PDA

View Full Version : Python globals (in django)



[h2o]
July 16th, 2008, 01:42 PM
I have a website written with django.
The webapplication need to start jobs (as in run shell commands) on the webserver and take care of the output.
Since the jobs can take a long time (minutes to hours depending on data) it is not feasible to wait for the output before transmitting back to the server.

So what I thought was to register all new jobs in a "ExecutionManager" object which then runs the jobs, and can also be queried on the status of a job.
Writing that piece of code is no problem, but getting it to communicate with django is.

I tried putting the file in my django app dierctory "mysite/myapp/executionmanager.py" and then I do:
mysite/myapp/__init__.py

from executionmanager import ExecutionManager
executer = ExecutionManager()
and
mysite/myapp/views.py


from myapp import executer

# Lots of views here
...

def my_view(request):
job = get_job_from_request(request)
executer.add_job(job)
...


I am sure I have used globals in that way before, but it just doesn't seem to work right now. Am I missing something fundamental about how python handles globals (then I reeeeally want to know :)) or is it django (or the way the web works) that makes it hard for me?

pmasiar
July 16th, 2008, 03:06 PM
I am not sure how globals are related to this.

What I would do is to use Django as gui frontend to create/edit items in table queue.

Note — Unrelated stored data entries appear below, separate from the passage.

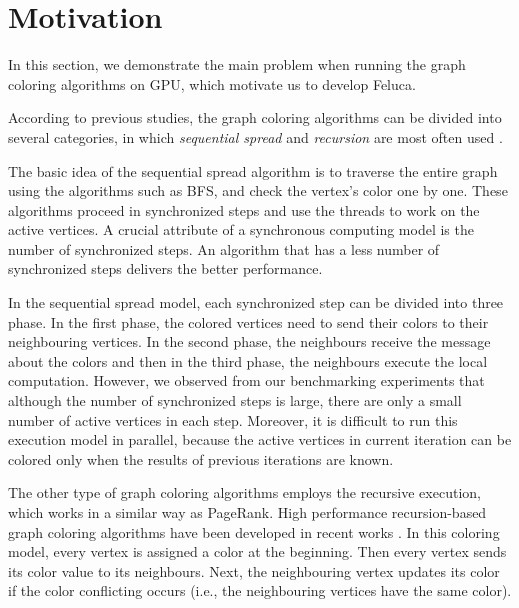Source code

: \section{Motivation}
\label{motivation}

In this section, we demonstrate the main problem when running the graph 
coloring algorithms on GPU, which motivate us to develop Feluca. 

According to previous studies, the graph coloring algorithms can be divided into 
several categories, in which \textit{sequential spread} and \textit{recursion} are most often used \cite{sequential,recursion}. 

The basic idea 
of the sequential spread algorithm is to traverse the entire graph using the algorithms such as BFS, and check the 
vertex's color one by one. These algorithms proceed in synchronized steps and use the 
threads to work on the active vertices.  A crucial attribute of a synchronous computing model is the number of synchronized steps. An algorithm that has a less number of synchronized steps delivers the better performance. 

In the sequential spread model, each synchronized step can be divided into three phase. In the first phase, the colored vertices need to send 
their colors to their neighbouring vertices. In the second phase, the neighbours receive the message about the colors and then in the third phase, the neighbours execute the local computation. However, we observed from our benchmarking experiments that although the number of synchronized steps is large,
there are only a small number of active vertices in each step. Moreover, it is difficult to run this execution model in parallel, because the active vertices in current iteration can be colored only when the results of previous iterations are known.


The other type of graph coloring algorithms employs the recursive execution, which works in a similar way as PageRank. %
High performance recursion-based graph coloring algorithms have been developed in recent works \cite{iterative,Manycore}. %
In this coloring model, every vertex is assigned a color at the beginning. Then every vertex sends its 
color value to its neighbours. Next, the neighbouring vertex updates its color if the color conflicting occurs (i.e., the neighbouring vertices have the same color).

Then, completely separately from django, create commandline program to (1) check database table queue, (2) perform requested calculations (if any) one by one, (3) save the files, and (4) mark item as completed (and (5) each application advanced enough has to send email, of course :-) ). Then set this program as cron job starting every x minutes. Then user can later come back to your Django app, check queued tasks, see which are completed, and get the files.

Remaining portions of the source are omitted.